Let $p$ be an odd prime number. Let $a$ be an integer that is not divisible by $p$. Then the equation

$x^2 \equiv a \ (\text{mod} \ p) \ \ \ \ \ \ \ \ \ \ \ \ \ \ \ \ \ \ \ \ \ \ \ \ \ \ \ \ \ \ \ \ \ \ \ \ \ \ \ \ \ \ \ \ \ (1)$

has no solutions or exactly two solutions.

Proof of Lemma 1
If equation (1) has no solutions, then we are done. Suppose it has at least one solution, say $x=r$. We have $r^2 \equiv a \ (\text{mod} \ p)$. It follows that $x=-r \equiv p-r \ (\text{mod} \ p)$ is a solution of equation (1) too.

We claim $x=r$ and $x=p-r$ are distinct modulo $p$. To see this, suppose $p-r \equiv r \ (\text{mod} \ p)$. Then $p \ \lvert \ (p-2r)$. Because $p$ is an odd prime, $p \not \lvert \ 2$. So $p \ \lvert \ r$. This implies that $p \ \lvert \ r^2$. Because $p \ \lvert \ (r^2-a)$, $p \ \lvert \ a$, contradicting the assumption that $p \not \lvert \ a$. Thus $p-r \not \equiv r \ (\text{mod} \ p)$, demonstrating that equation (1) has at least two solutions.

It remains to be shown that any solution of equation (1) must be congruent to one of $x=r$ and $x=p-r$. Suppose $t^2 \equiv a \ (\text{mod} \ p)$. Then $t^2 \equiv r^2 \ (\text{mod} \ p)$. It follows that $p \ \lvert \ (t-r)(t+r)$. Thus $p$ must divide one of the two factors (Euclid’s lemma). The case $p \ \lvert \ (t-r)$ implies $t \equiv r \ (\text{mod} \ p)$. The case $p \ \lvert \ (t+r)$ implies $t \equiv -r \ (\text{mod} \ p)$. $\blacksquare$

Corollary 2

Let $p$ be an odd prime number. The equation $x^2 \equiv a \ (\text{mod} \ p)$ has exactly two solutions for $\displaystyle \frac{p-1}{2}$ many numbers $a \in \left\{1,2,\cdots,p-1 \right\}$ and has no solutions for the other $\displaystyle \frac{p-1}{2}$ numbers $a \in \left\{1,2,\cdots,p-1 \right\}$.

Remark
For the even prime $p=2$, the equation $x^2 \equiv a \ (\text{mod} \ 2)$ is not an interesting one. For $x^2 \equiv 0 \ (\text{mod} \ 2)$, $x=0$ is the only solution. For $x^2 \equiv 1 \ (\text{mod} \ 2)$, $x=1$ is the only solution.

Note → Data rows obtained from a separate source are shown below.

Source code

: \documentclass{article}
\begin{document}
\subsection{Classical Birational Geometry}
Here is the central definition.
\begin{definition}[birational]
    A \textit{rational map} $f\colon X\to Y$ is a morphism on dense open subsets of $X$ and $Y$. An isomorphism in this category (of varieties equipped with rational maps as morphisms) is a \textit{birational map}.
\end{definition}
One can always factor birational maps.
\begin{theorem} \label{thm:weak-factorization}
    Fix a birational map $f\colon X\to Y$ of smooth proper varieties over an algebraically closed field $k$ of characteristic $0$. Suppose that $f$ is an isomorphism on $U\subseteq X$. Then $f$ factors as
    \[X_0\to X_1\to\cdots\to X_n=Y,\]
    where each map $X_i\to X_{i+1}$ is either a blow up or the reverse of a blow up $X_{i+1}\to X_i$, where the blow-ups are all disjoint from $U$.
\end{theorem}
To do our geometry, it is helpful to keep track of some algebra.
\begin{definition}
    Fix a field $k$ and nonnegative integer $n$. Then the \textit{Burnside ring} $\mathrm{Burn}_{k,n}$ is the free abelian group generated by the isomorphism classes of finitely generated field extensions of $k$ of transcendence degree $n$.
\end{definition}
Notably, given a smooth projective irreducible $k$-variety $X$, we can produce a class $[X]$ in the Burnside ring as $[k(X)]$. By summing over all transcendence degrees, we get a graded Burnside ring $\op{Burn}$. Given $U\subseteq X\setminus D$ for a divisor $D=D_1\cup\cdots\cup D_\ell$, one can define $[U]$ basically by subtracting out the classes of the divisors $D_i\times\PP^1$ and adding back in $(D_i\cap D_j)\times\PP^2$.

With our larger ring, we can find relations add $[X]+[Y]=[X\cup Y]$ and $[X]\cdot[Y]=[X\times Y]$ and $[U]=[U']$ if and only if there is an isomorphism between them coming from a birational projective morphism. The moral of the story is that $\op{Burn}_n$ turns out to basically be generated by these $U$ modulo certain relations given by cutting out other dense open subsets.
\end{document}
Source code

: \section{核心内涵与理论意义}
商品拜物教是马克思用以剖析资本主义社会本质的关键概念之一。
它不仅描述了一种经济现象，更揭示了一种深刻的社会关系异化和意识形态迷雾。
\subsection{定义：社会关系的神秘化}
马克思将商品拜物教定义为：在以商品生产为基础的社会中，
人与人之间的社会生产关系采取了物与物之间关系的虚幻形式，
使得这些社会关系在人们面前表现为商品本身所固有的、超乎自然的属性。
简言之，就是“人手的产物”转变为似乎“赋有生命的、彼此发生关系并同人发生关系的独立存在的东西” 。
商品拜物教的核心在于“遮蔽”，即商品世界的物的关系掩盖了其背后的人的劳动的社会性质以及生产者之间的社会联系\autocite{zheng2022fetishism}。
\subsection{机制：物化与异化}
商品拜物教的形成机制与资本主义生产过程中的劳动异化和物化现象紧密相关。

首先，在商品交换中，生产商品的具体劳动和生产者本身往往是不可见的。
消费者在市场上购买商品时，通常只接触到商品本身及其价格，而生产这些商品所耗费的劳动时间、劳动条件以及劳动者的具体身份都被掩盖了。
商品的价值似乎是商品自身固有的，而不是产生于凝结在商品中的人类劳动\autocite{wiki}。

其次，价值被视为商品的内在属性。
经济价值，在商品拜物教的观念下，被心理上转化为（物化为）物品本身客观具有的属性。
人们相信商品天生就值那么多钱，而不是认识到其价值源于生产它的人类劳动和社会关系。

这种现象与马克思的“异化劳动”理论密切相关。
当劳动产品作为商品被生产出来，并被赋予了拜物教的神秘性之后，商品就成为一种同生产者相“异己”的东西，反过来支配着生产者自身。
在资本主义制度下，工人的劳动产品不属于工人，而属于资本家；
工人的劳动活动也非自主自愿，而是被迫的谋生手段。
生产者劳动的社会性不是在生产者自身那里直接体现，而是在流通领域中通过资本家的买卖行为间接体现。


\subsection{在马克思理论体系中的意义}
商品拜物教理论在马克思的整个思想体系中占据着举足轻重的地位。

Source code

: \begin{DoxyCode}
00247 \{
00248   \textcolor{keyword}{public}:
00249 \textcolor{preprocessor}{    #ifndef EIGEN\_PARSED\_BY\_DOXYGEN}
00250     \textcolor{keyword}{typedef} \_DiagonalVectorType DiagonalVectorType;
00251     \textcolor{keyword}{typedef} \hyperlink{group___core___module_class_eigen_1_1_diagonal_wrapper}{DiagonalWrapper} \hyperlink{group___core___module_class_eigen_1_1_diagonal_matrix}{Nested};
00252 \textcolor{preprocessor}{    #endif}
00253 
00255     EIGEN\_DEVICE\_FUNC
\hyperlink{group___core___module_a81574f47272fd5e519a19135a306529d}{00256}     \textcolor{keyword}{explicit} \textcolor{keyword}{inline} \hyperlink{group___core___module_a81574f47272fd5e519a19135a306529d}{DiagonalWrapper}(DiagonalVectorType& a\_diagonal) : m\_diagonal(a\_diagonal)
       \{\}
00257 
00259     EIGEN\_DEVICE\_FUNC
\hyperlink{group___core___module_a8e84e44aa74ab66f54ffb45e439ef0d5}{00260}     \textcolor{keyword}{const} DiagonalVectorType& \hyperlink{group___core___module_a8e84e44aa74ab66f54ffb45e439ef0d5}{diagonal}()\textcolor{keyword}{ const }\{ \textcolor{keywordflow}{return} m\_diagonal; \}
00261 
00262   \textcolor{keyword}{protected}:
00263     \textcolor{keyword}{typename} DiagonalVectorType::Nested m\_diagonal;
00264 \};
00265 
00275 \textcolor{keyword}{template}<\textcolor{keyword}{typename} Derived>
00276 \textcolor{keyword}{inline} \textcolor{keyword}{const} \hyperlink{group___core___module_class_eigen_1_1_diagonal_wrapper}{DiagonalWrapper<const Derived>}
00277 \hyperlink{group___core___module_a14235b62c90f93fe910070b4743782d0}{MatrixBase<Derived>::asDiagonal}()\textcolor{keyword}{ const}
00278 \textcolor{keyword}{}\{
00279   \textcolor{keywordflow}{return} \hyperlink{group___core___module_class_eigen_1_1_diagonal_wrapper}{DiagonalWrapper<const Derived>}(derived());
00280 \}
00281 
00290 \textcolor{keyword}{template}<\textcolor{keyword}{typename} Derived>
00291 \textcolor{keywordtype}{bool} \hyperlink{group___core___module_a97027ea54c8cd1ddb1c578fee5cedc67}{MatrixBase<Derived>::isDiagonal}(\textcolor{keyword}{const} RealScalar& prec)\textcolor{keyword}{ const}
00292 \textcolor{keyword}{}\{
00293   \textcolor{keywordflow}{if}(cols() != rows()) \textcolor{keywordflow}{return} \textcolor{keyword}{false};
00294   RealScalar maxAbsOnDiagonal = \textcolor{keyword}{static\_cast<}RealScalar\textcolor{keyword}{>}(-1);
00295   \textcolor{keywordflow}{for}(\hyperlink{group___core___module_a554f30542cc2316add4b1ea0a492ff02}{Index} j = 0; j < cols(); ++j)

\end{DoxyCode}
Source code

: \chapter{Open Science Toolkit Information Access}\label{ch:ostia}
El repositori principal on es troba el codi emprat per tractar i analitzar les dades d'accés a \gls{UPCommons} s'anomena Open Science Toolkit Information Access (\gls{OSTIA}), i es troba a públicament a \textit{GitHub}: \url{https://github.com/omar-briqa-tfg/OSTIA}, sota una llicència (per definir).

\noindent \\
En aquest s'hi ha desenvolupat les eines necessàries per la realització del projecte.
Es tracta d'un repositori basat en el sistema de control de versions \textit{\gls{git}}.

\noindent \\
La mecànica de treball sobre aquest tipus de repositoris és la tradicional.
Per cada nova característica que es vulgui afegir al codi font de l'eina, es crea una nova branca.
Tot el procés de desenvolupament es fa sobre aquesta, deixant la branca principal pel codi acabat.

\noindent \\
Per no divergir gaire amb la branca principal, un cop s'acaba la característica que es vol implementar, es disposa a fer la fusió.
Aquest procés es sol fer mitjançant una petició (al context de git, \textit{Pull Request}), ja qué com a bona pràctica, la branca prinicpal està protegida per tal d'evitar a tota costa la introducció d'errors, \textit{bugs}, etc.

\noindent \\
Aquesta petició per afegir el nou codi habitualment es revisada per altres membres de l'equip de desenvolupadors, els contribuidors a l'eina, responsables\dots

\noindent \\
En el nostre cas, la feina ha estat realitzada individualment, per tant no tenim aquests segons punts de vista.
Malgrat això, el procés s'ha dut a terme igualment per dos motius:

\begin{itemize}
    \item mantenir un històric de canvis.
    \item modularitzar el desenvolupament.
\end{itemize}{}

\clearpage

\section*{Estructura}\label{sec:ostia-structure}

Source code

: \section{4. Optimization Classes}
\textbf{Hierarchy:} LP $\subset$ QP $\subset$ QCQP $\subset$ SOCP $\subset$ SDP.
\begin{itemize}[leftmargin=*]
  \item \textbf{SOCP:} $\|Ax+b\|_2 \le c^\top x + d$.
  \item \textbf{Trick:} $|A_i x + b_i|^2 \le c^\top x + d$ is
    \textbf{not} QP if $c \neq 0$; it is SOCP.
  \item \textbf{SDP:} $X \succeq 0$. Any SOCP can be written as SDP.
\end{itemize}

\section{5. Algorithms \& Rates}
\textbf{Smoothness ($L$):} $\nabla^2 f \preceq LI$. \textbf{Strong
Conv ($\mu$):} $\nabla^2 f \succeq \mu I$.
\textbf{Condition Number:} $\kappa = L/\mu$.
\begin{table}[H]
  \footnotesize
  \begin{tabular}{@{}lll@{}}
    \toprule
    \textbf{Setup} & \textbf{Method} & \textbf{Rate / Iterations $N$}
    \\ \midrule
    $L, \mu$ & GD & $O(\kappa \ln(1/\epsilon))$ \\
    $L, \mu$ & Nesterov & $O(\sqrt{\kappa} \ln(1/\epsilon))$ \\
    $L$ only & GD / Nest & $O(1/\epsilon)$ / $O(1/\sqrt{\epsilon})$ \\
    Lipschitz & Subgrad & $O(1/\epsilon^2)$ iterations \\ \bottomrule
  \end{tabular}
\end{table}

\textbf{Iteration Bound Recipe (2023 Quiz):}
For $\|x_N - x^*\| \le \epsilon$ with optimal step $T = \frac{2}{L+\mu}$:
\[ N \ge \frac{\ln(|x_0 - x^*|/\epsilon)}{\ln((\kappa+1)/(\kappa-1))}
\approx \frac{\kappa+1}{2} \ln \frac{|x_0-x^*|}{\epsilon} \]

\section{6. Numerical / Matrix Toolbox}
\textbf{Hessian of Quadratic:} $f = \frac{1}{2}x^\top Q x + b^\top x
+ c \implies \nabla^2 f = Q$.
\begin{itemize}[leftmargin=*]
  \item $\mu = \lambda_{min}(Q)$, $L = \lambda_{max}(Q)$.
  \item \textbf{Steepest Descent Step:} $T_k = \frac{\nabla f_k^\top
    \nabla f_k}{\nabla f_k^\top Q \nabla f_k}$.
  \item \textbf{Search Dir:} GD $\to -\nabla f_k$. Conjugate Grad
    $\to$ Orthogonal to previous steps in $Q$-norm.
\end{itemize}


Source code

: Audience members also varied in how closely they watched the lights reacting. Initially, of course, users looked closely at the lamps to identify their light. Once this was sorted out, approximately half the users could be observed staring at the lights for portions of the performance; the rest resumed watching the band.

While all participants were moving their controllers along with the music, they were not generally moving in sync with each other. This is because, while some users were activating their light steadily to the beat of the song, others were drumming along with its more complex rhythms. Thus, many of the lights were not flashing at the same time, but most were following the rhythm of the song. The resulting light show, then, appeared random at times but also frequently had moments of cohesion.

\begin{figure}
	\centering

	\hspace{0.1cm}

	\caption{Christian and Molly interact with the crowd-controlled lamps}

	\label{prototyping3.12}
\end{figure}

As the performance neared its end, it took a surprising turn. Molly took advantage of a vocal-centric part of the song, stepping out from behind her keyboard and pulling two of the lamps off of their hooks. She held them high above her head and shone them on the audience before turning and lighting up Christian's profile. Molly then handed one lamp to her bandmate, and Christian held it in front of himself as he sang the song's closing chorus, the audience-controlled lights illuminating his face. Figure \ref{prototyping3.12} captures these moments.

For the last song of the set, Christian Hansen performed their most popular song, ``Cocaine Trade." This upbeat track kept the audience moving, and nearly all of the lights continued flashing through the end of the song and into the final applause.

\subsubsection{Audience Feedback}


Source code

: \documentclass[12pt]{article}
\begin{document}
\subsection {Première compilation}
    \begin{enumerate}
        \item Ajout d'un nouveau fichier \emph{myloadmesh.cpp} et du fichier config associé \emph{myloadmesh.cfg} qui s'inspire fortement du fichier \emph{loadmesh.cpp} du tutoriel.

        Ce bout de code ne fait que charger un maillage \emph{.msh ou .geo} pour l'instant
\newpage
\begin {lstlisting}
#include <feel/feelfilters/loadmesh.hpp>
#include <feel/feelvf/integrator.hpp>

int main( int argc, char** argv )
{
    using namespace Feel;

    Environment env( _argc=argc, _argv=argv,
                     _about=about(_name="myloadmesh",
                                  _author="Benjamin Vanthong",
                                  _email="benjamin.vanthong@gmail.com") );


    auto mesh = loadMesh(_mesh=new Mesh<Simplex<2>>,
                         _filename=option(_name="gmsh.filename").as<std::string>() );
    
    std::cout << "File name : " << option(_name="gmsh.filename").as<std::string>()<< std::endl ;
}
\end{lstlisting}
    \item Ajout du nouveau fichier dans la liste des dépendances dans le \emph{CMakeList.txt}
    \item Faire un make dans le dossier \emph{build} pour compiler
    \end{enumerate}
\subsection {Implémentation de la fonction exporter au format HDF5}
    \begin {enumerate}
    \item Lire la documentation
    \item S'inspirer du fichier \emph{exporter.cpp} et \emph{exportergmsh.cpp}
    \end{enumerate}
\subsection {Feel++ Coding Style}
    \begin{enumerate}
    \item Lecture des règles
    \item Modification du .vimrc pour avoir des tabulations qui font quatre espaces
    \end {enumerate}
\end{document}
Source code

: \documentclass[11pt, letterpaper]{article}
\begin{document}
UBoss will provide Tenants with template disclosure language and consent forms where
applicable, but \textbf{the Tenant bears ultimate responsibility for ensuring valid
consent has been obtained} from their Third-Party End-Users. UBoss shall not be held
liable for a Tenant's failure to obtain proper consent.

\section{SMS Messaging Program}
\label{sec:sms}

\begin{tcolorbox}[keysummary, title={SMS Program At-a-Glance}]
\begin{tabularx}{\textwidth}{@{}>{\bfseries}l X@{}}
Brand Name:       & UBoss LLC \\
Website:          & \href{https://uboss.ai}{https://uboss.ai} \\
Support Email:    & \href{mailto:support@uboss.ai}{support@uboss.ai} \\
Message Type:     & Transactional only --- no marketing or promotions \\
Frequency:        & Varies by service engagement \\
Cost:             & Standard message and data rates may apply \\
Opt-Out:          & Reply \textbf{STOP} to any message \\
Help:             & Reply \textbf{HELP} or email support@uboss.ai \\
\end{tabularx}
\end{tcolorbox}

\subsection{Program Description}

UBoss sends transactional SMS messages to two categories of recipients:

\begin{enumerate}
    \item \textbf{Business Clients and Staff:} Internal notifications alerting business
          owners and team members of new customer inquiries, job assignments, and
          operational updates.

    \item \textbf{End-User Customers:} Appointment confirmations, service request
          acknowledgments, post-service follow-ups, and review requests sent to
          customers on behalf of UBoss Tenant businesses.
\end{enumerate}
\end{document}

For composite moduli, the quadratic equation $x^2 \equiv a \ (\text{mod} \ m)$ can have more than two solutions. For example, $x^2 \equiv 1 \ (\text{mod} \ 8)$ has four solutions $x=1,3,5,7$.

For these reasons, we only work with odd prime moduli for quadratic congruences.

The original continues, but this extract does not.